Pegylated and folic acid functionalized carbon nanotubes as pH controlled carriers of doxorubicin. Molecular dynamics analysis of the stability and drug release mechanism.

This work deals with an analysis of the covalent functionalization of a carbon nanotube using polyethylene glycol chains terminated by folic acid fragments. The analysis is focused on theoretical predictions, using molecular dynamics simulations, of the properties of such constructs as pH controlled carriers of the anticancer drug doxorubicin. The analyzed systems are expected to hold the doxorubicin in the inner cavity of the carbon nanotube at neutral pH and unload the drug at slightly acidic pH. This property comes from incorporation into the nanotube of some dye molecules (p-phenylenediamine or neutral red) which undergo protonation at slightly acidic pH. We found that both dyes lead to the formation of a stable, co-absorbed phase of a doxorubicin-dye mixture inside the nanotube at physiological pH. At acidic pH we observed a spontaneous release of dyes from the nanotube, leading finally to the state with only doxorubicin encapsulated in the nanotube interior.

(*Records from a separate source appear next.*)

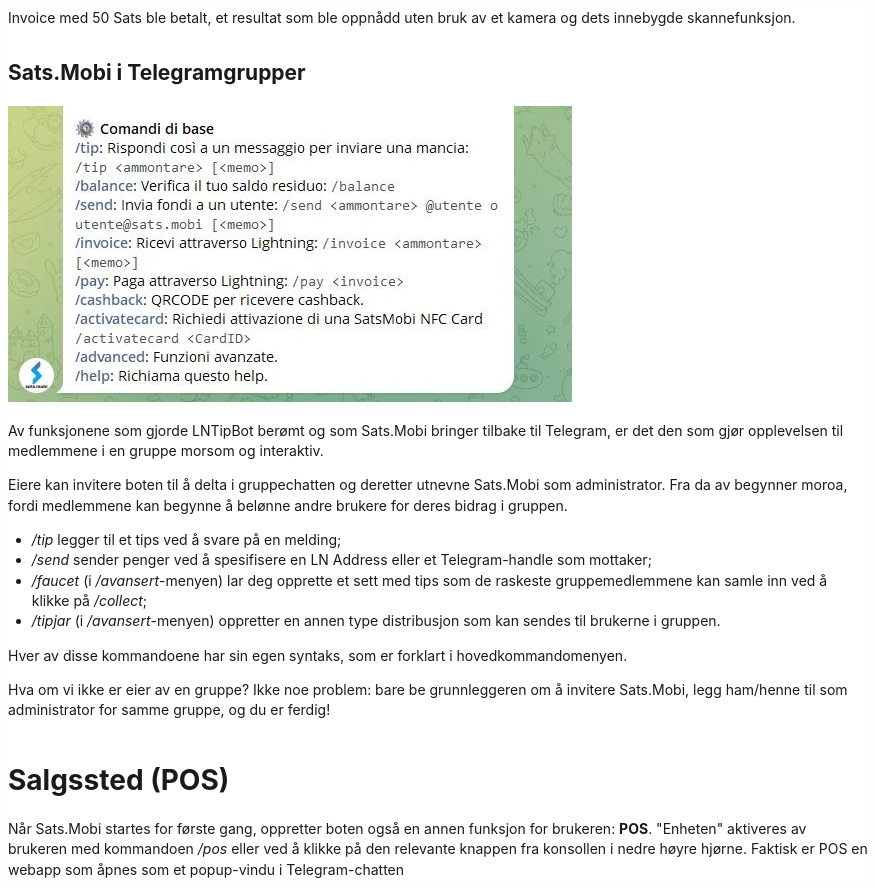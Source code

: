 Invoice med 50 Sats ble betalt, et resultat som ble oppnådd uten bruk av et kamera og dets innebygde skannefunksjon.

## Sats.Mobi i Telegramgrupper

![image](assets/it/27.webp)

Av funksjonene som gjorde LNTipBot berømt og som Sats.Mobi bringer tilbake til Telegram, er det den som gjør opplevelsen til medlemmene i en gruppe morsom og interaktiv.

Eiere kan invitere boten til å delta i gruppechatten og deretter utnevne Sats.Mobi som administrator. Fra da av begynner moroa, fordi medlemmene kan begynne å belønne andre brukere for deres bidrag i gruppen.


- _/tip_ legger til et tips ved å svare på en melding;
- _/send_ sender penger ved å spesifisere en LN Address eller et Telegram-handle som mottaker;
- _/faucet_ (i _/avansert_-menyen) lar deg opprette et sett med tips som de raskeste gruppemedlemmene kan samle inn ved å klikke på _/collect_;
- _/tipjar_ (i _/avansert_-menyen) oppretter en annen type distribusjon som kan sendes til brukerne i gruppen.

Hver av disse kommandoene har sin egen syntaks, som er forklart i hovedkommandomenyen.

Hva om vi ikke er eier av en gruppe? Ikke noe problem: bare be grunnleggeren om å invitere Sats.Mobi, legg ham/henne til som administrator for samme gruppe, og du er ferdig!

# Salgssted (POS)

Når Sats.Mobi startes for første gang, oppretter boten også en annen funksjon for brukeren: **POS**. "Enheten" aktiveres av brukeren med kommandoen _/pos_ eller ved å klikke på den relevante knappen fra konsollen i nedre høyre hjørne. Faktisk er POS en webapp som åpnes som et popup-vindu i Telegram-chatten
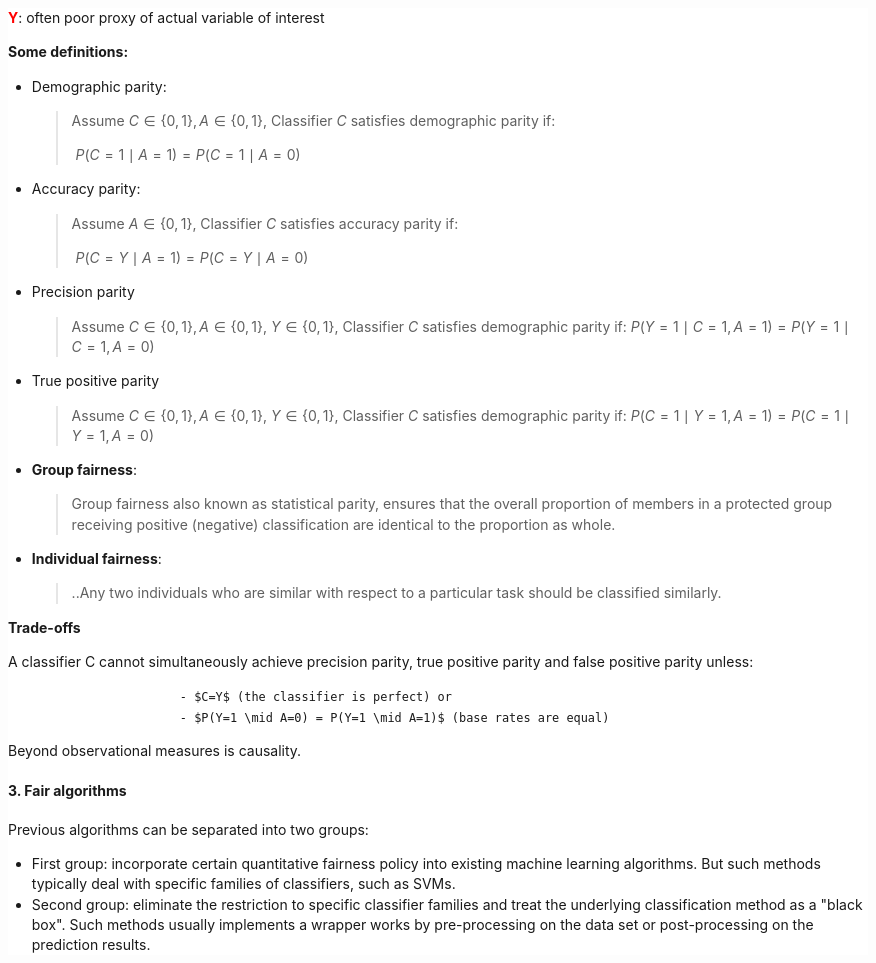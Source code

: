 <span style="color:red">**Y**</span>: often poor proxy of actual variable of interest 



**Some definitions:**

- Demographic parity:

  > Assume $C \in \{0,1\}, A\in\{0,1\}$, Classifier $C$ satisfies demographic parity if: 
  >
  > ​										$P(C=1\mid A=1) = P(C=1\mid A=0)$

- Accuracy parity:

  > Assume $A\in \{0,1\}$, Classifier $C$ satisfies accuracy parity if:
  >
  > ​										$P(C=Y\mid A=1)=P(C=Y\mid A=0)$

- Precision parity 

  > Assume $C \in \{0,1\}, A\in\{0,1\}$, $Y \in \{0,1\}$, Classifier $C$ satisfies demographic parity if: 										$P(Y=1\mid C=1, A=1) = P(Y=1\mid C=1,A=0)$

- True positive parity 

  > Assume $C \in \{0,1\}, A\in\{0,1\}$, $Y \in \{0,1\}$, Classifier $C$ satisfies demographic parity if: 										$P(C=1\mid Y=1, A=1) = P(C=1\mid Y=1,A=0)$

- **Group fairness**:

  > Group fairness also known as statistical parity, ensures that the overall proportion of members in a protected group receiving positive (negative) classification are identical to the proportion as whole.

- **Individual fairness**:

  > ..Any two individuals who are similar with respect to a particular task should be classified similarly.



**Trade-offs**

A classifier C cannot simultaneously achieve precision parity, true positive parity and false positive parity unless:

							- $C=Y$ (the classifier is perfect) or
							- $P(Y=1 \mid A=0) = P(Y=1 \mid A=1)$ (base rates are equal)



Beyond observational measures is causality. 



#### 3. Fair algorithms 

Previous algorithms can be separated into two groups: 

- First group: incorporate certain quantitative fairness policy into existing machine learning algorithms. But such methods typically deal with specific families of classifiers, such as SVMs. 
- Second group: eliminate the restriction to specific classifier families and treat the underlying classification method as a "black box". Such methods usually implements a wrapper works by pre-processing on the data set or post-processing on the prediction results.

Thus, the analyzed constructs can be considered as carriers of doxorubicin that are selective to tumor microenvironments (which exhibit reduced pH due to hypoxia and overexpression of folate receptors). However, we also found that the release of doxorubicin from the nanotube at acidic pH is kinetically blocked, at least in the case of the system sizes studied here. Thus, we also discussed some possible ways of reducing the activation barriers against doxorubicin release at acidic pH.